Quote from: Lars-J on 01/26/2018 06:11 amNot the torque issue again... Please watch the last 40 or so F9 flights and see what kind of torque induced rotation you see when the hold-downs release. (hint: none)I thought its about spin up of the turbo pumps, which is done while the rocket is still hold down (to abort if something goes wrong during this spin up / engine startup). This torque is absorbed by the hold-downs and short lived (lot less than 1sec). So at the moment of release of the hold-downs (>2s after startup) there is not torque anymore to rotate the rocket and you see like you said nothing.
Not the torque issue again... Please watch the last 40 or so F9 flights and see what kind of torque induced rotation you see when the hold-downs release. (hint: none)
AFAIK it was rotational torque from engine startup, exactly as described. they fixed it by pre-canting the engines to counter the torque on the next flight (or, more likely correcting the angle from the predicted roll to the measured roll).
Quote from: starsilk on 01/26/2018 03:14 pmAFAIK it was rotational torque from engine startup, exactly as described. they fixed it by pre-canting the engines to counter the torque on the next flight (or, more likely correcting the angle from the predicted roll to the measured roll).Do you have a source for this - it seems extraordinarily unlikely that anything other than an INS issue could cause an uncommanded and uncorrected roll and not result in loss of mission.
Quote from: Lars-J on 01/26/2018 06:11 amNot the torque issue again... Please watch the last 40 or so F9 flights and see what kind of torque induced rotation you see when the hold-downs release. (hint: none) I'm pretty sure the rocket wouldn't be released until the engines were going. The whole issue is with startup you know.
My reaction is more to the "OMG SpaceX might have completely forgotten about startup torque for FH!!!" type of posts. Please - can we at least assume that SpaceX has some degree of competency here?

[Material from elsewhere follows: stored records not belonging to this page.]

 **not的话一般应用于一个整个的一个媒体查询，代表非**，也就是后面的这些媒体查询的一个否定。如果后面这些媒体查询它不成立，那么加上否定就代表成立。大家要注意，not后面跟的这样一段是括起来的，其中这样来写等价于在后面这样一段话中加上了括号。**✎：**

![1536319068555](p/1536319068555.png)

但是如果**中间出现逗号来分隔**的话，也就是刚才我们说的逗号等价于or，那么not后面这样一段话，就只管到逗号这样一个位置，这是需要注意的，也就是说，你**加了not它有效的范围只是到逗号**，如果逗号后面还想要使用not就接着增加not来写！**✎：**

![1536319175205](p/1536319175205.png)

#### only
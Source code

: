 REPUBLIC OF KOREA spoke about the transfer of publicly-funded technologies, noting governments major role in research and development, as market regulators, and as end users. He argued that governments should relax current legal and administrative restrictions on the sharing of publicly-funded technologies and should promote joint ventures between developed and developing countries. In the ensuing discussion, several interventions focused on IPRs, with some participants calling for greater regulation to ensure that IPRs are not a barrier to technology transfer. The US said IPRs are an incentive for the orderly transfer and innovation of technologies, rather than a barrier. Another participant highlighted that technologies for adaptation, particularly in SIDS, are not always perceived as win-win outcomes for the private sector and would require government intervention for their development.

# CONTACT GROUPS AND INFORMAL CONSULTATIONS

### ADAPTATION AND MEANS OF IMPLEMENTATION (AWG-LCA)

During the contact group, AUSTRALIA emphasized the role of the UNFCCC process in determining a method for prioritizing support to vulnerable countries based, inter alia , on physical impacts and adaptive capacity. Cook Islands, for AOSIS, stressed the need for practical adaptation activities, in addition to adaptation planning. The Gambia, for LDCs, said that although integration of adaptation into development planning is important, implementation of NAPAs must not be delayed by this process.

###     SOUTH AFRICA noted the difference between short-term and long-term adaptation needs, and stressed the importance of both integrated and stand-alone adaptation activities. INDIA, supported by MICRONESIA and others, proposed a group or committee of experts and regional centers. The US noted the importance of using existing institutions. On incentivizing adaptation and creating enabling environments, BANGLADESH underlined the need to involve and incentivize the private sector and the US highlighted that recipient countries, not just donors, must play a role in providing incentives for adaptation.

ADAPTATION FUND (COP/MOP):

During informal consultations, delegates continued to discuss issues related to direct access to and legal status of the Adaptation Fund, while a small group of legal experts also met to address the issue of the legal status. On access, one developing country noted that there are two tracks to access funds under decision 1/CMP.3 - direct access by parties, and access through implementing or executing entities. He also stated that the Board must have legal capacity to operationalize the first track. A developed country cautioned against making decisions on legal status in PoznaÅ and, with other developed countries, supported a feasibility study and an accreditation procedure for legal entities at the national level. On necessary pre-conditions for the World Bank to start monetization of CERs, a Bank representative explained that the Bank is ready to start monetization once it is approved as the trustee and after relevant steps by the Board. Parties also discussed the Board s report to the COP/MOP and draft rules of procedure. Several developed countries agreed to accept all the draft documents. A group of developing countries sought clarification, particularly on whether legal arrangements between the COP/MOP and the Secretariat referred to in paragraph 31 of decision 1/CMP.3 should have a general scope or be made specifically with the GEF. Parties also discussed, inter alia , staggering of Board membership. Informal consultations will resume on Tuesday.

Quote from: woods170 on 01/26/2018 06:38 amQuote from: Jim on 01/25/2018 03:38 pmQuote from: Rocket Science on 01/25/2018 03:25 pmIIRC the rain bird sound suppression system was mainly for potential acoustic damage the the Shuttle's tiles and during Apollo water was mainly for cooling...For Shuttle, it was the payloadsYou are both wrong in that you are both only one-third right. The substantial beefing-up of the sound suppression system after STS-1 was due to:1. Reported damage to the orbiter and anomalies (body flap structural deflection, airframe cracks, tiles [16 lost, 148 damaged], forward RCS strut buckling) from SRB ignition over-pressure.2. Concern for the payloads (courtesy of data coming from the DFI payload)3. Reported damage to the mobile launcher (9.1 meter long crack in upper deck due to shuttle drift over the platform with insufficient shielding from SRB accoustics).All this information is readily available from NASA and other public source.The primary purpose that sound suppression existed in the first place (before the first launch) was to protect the payloads. The 6 rainbirds were installed on the deck of the MLP to blanket the deck with a layer of water. This was to prevent reflection of sound from the large deck when the vehicle was a few seconds off the pad. The side mounting location of the orbiter and the payload bay put the payloads in a more vulnerable position to this reflected sound. Water bags and additional nozzles in the flame ducts for SRB ignition overpressure were added after the first flight.
Launch date, per the current plan:NET Feb 6th with backup on the 7th.Launch window each day is 13:30-16:30 EST.